Your task: Filter the entries below, keeping only lines with the word "domain".

Data to use:
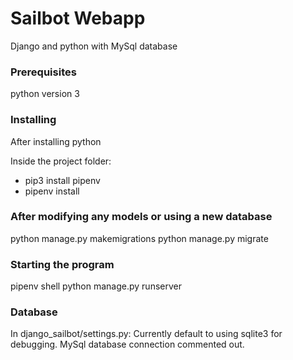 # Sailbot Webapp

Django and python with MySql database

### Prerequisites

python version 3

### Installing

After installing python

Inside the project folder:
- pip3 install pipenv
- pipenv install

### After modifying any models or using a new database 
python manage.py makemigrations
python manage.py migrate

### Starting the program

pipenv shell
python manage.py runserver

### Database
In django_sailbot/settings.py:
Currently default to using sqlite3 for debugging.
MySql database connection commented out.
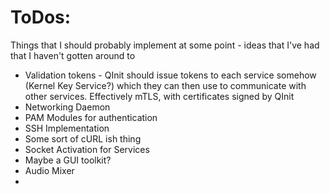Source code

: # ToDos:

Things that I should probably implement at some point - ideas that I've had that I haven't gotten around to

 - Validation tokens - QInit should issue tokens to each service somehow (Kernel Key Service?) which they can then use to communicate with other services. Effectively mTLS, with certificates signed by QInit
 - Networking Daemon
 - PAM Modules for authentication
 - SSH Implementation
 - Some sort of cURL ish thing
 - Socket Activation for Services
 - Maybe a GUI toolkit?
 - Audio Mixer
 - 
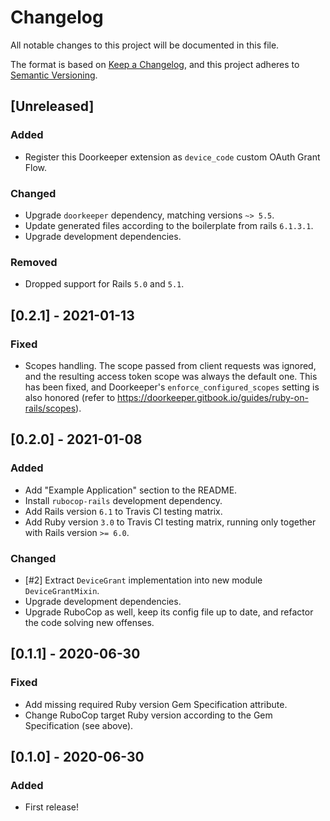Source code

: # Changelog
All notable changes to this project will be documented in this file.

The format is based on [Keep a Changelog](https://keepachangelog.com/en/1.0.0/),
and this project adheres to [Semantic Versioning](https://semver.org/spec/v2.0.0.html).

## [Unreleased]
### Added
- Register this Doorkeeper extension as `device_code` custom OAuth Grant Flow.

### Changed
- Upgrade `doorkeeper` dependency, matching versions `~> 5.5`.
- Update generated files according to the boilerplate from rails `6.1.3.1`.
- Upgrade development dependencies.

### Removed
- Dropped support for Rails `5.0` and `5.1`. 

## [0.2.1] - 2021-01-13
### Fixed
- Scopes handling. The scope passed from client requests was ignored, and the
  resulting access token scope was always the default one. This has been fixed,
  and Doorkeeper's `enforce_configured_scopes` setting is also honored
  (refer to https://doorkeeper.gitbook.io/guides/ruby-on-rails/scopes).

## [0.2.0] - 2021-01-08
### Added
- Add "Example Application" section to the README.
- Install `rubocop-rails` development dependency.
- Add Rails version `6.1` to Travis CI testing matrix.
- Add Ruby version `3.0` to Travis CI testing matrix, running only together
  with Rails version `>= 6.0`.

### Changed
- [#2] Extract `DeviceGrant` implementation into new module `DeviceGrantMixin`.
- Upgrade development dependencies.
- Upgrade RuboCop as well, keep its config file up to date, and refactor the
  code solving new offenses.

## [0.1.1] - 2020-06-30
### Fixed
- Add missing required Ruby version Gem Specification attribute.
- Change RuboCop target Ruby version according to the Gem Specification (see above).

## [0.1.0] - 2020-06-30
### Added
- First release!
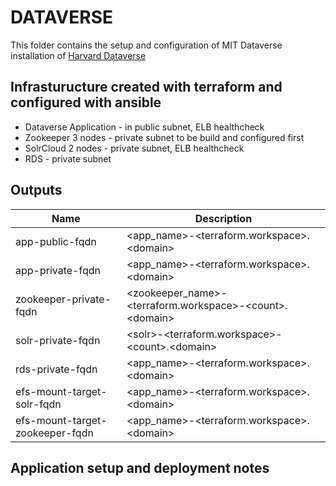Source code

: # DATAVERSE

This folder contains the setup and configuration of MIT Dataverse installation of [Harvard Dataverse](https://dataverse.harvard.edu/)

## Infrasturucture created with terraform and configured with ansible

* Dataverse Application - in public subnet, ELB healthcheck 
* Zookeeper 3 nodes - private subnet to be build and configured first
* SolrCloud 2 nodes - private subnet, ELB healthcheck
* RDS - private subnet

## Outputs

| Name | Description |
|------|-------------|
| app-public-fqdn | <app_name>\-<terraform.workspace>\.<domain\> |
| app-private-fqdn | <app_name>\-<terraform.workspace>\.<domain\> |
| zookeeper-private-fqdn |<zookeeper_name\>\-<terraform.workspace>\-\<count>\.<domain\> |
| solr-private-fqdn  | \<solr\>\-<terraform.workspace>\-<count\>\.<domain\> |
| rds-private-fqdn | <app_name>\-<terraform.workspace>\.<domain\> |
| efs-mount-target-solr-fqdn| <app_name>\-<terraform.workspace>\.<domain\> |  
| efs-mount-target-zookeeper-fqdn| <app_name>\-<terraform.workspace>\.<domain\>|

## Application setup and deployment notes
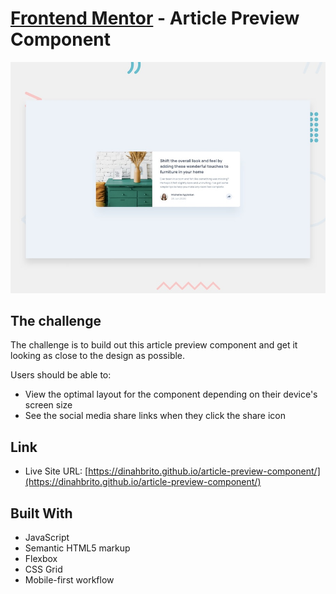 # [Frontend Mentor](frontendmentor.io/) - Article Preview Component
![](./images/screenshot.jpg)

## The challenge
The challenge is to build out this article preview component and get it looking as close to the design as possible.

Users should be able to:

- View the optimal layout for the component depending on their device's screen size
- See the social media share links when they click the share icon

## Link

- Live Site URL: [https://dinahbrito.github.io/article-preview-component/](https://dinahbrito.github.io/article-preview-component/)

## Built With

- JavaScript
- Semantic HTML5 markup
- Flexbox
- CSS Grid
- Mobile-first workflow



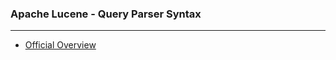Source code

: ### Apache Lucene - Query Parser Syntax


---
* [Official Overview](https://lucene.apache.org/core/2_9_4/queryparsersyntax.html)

Your response:
| app-public-fqdn | <app_name>\-<terraform.workspace>\.<domain\> |
| app-private-fqdn | <app_name>\-<terraform.workspace>\.<domain\> |
| zookeeper-private-fqdn |<zookeeper_name\>\-<terraform.workspace>\-\<count>\.<domain\> |
| solr-private-fqdn  | \<solr\>\-<terraform.workspace>\-<count\>\.<domain\> |
| rds-private-fqdn | <app_name>\-<terraform.workspace>\.<domain\> |
| efs-mount-target-solr-fqdn| <app_name>\-<terraform.workspace>\.<domain\> |  
| efs-mount-target-zookeeper-fqdn| <app_name>\-<terraform.workspace>\.<domain\>|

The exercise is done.